1) No matter how exhausted you are, get your child out in the community. It was a struggle with us with Justin (I have the tiny little bitemarks on my body to prove it) but getting him out so he could have a repertoire of leisure activities was crucial to his happiness and to our family’s. It set him up for a lifetime of being able to try different things, which will set him in good stead when I’m no longer here to take him places. Yes, I’m always planning.
2) If you haven’t already done so, join a parent group and/or your school district’s special education PTA. You will make invaluable connections at both. Try to find parents of kids with your kid’s level of autism as you’re making friends. These people will be a wealth of information for you and a lifeline.
3) If you can afford it, hire an advocate to check out your child’s school program. A fresh set of eyes may see areas that need to improve, or may reassure you that they are doing all they can for your son or daughter. It’s always good to know one in case you need an advocate at an IEP meeting. If you’ve already met you won’t be scrambling to find one.
4) If possible, volunteer at school functions or offer to be a class mom. This is a great way to get to know your child’s teacher and your school’s administrators better. You may also make friends with other parents too.

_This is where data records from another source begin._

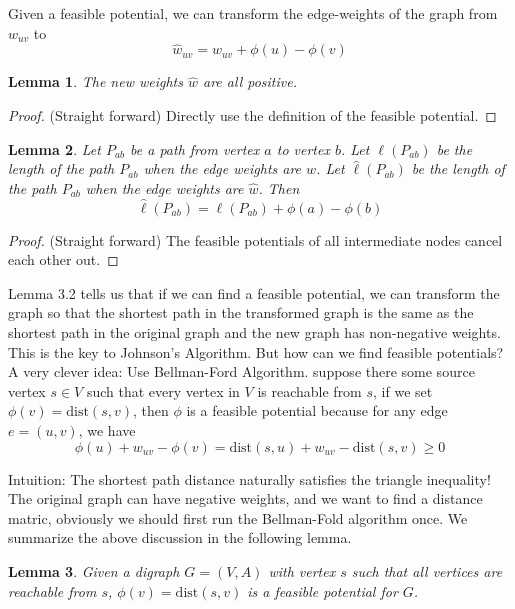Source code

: \documentclass[11pt]{article}
\theoremstyle{plain}
\newtheorem{lemma}{Lemma}[section]
\begin{document}
  Given a feasible potential, we can transform the edge-weights of the graph from $w_{uv}$ to 
  \[
    \hat w_{uv} = w_{uv} + \phi(u) - \phi(v)
  \]

  \begin{lemma}
    The new weights $\hat w$ are all positive.
  \end{lemma}

  \begin{proof}
    (Straight forward) Directly use the definition of the feasible potential.
  \end{proof}

  \begin{lemma}
    Let $P_{ab}$ be a path from vertex $a$ to vertex $b$. Let $\ell(P_{ab})$ be the length of the path $P_{ab}$
    when the edge weights are $w$. Let $\hat \ell(P_{ab})$ be the length of the path $P_{ab}$ when the edge weights
    are $\hat w$. Then 
    \[
      \hat \ell(P_{ab}) = \ell(P_{ab}) + \phi(a) - \phi(b)
    \]
  \end{lemma}

  \begin{proof}
    (Straight forward) The feasible potentials of all intermediate nodes cancel each other out.
  \end{proof}

  Lemma 3.2 tells us that if we can find a feasible potential, we can transform the graph so that the shortest path
  in the transformed graph is the same as the shortest path in the original graph and the new graph has non-negative weights.
  This is the key to Johnson's Algorithm. But how can we find feasible potentials? A very clever idea: Use Bellman-Ford Algorithm.
  suppose there some source vertex $s \in V$ such that every vertex in $V$ is reachable from $s$, if we set $\phi(v) = \text{dist}(s, v)$,
  then $\phi$ is a feasible potential because for any edge $e = (u, v)$, we have
  \[
    \phi(u) + w_{uv} - \phi(v) = \text{dist}(s, u) + w_{uv} - \text{dist}(s, v) \geq 0
  \]

  Intuition: The shortest path distance naturally satisfies the triangle inequality! The original graph can have negative weights,
  and we want to find a distance matric, obviously we should first run the Bellman-Fold algorithm once. We summarize the above discussion
  in the following lemma.

  \begin{lemma}
    Given a digraph $G = (V, A)$ with vertex $s$ such that all
    vertices are reachable from $s$, $\phi(v) = \text{dist}(s, v)$ is a feasible potential for $G$.
  \end{lemma}
\end{document}
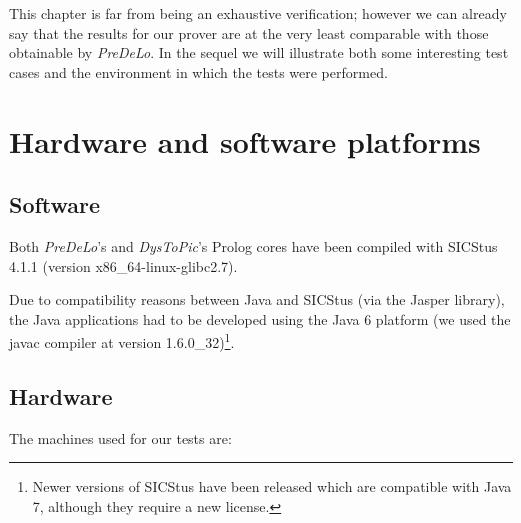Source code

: \documentclass[a4paper, 11pt, oneside]{duthesis}
\begin{document}
This chapter is far from being an exhaustive verification; however we can already say that the results for our prover are at the very least comparable with those obtainable by \emph{PreDeLo}.
In the sequel we will illustrate both some interesting test cases and the environment in which the tests were performed.

\section{Hardware and software platforms}

\subsection{Software}

Both \emph{PreDeLo}'s and \emph{DysToPic}'s Prolog cores have been compiled with SICStus 4.1.1 (version x86\_64-linux-glibc2.7).

Due to compatibility reasons between Java and SICStus (via the Jasper library), the Java applications had to be developed using the Java 6 platform (we used the javac compiler at version 1.6.0\_32)\footnote{Newer versions of SICStus have been released which are compatible with Java 7, although they require a new license.}.



\newpage

\subsection{Hardware}\label{hardware}
The machines used for our tests are:
\end{document}
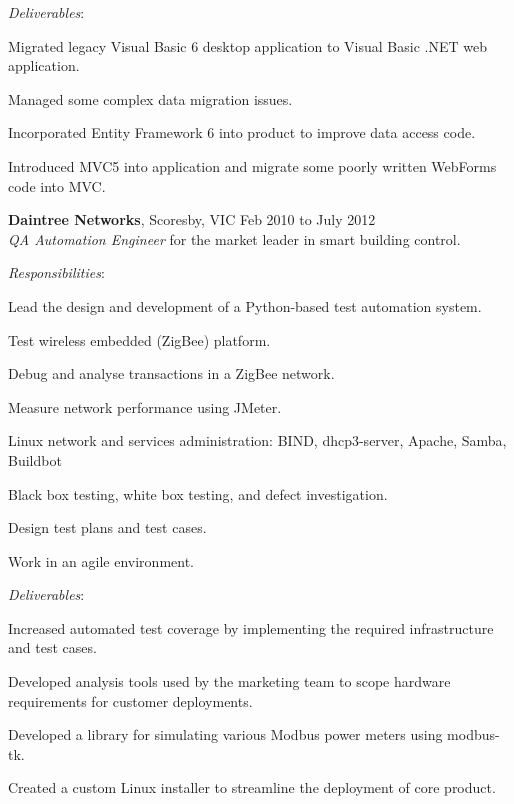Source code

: \documentclass[line,margin]{res}
\begin{document}
\begin{resume}
        \textit{Deliverables}:
        \begin{list}{}{\leftmargin=1em \itemsep=-2pt}
            \item{Migrated legacy Visual Basic 6 desktop application to Visual Basic .NET web application.}
            \item{Managed some complex data migration issues.}
            \item{Incorporated Entity Framework 6 into product to improve data access code.}
            \item{Introduced MVC5 into application and migrate some poorly written WebForms code
            into MVC.}
        \end{list}

        \textbf{Daintree Networks}, Scoresby, VIC \hfill Feb 2010 to July 2012 \\
        \textit{QA Automation Engineer} for the market leader in smart building control.

        \textit{Responsibilities}:
        \begin{list}{}{\leftmargin=1em \itemsep=-2pt}
            \item{Lead the design and development of a Python-based test automation system.}
            \item{Test wireless embedded (ZigBee) platform.}
            \item{Debug and analyse transactions in a ZigBee network.}
            \item{Measure network performance using JMeter.}
            \item{Linux network and services administration: BIND, dhcp3-server, Apache, Samba, Buildbot}
            \item{Black box testing, white box testing, and defect investigation.}
            \item{Design test plans and test cases.}
            \item{Work in an agile environment.}
        \end{list}
             
        \textit{Deliverables}:
        \begin{list}{}{\leftmargin=1em \itemsep=-2pt}
            \item{Increased automated test coverage by implementing the required infrastructure and
            test cases.}
            \item{Developed analysis tools used by the marketing team to scope hardware
            requirements for customer deployments.}
            \item{Developed a library for simulating various Modbus power meters using modbus-tk.}
            \item{Created a custom Linux installer to streamline the deployment of core product.}
        \end{list}


\end{resume}
\end{document}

5) No matter how difficult your child can be, take any offer of babysitting you can and get out. You need a night off from autism once in a while. Even if it’s for a few hours, a break will help.
6) Now that your child’s program is set tackle the big issues one at a time- perhaps it’s sleeping, or eating, or potty training. If your child is in a private school there may be a BCBA on staff who can help you. If not and you can afford it, consider hiring a BCBA from an agency. Pick an issue and prioritize.
7) Educate your friends and family as to what’s going on in your household. Perhaps you’ve been too tired up to this point to talk to people not in the “tribe” about what raising an autistic child is really like. It’s time to tell them and ask for the support you need, even if it’s just an ear to listen. My husband and I kept too much to ourselves, and if I could go back in time I’d be more open with everyone in our lives.
8) Make those doctor appointments for yourself that you’ve been putting off. Just do it.
9) Get involved in an autism walk in your community. It is so powerful to meet so many families like (and unlike) yours. It will give you strength.
10) I can’t stress this one enough- take care of yourself, not just your kid. Autism is a marathon, not a sprint. You owe it to yourself and your child to be whole, healthy, and happy. Do whatever it takes to get there.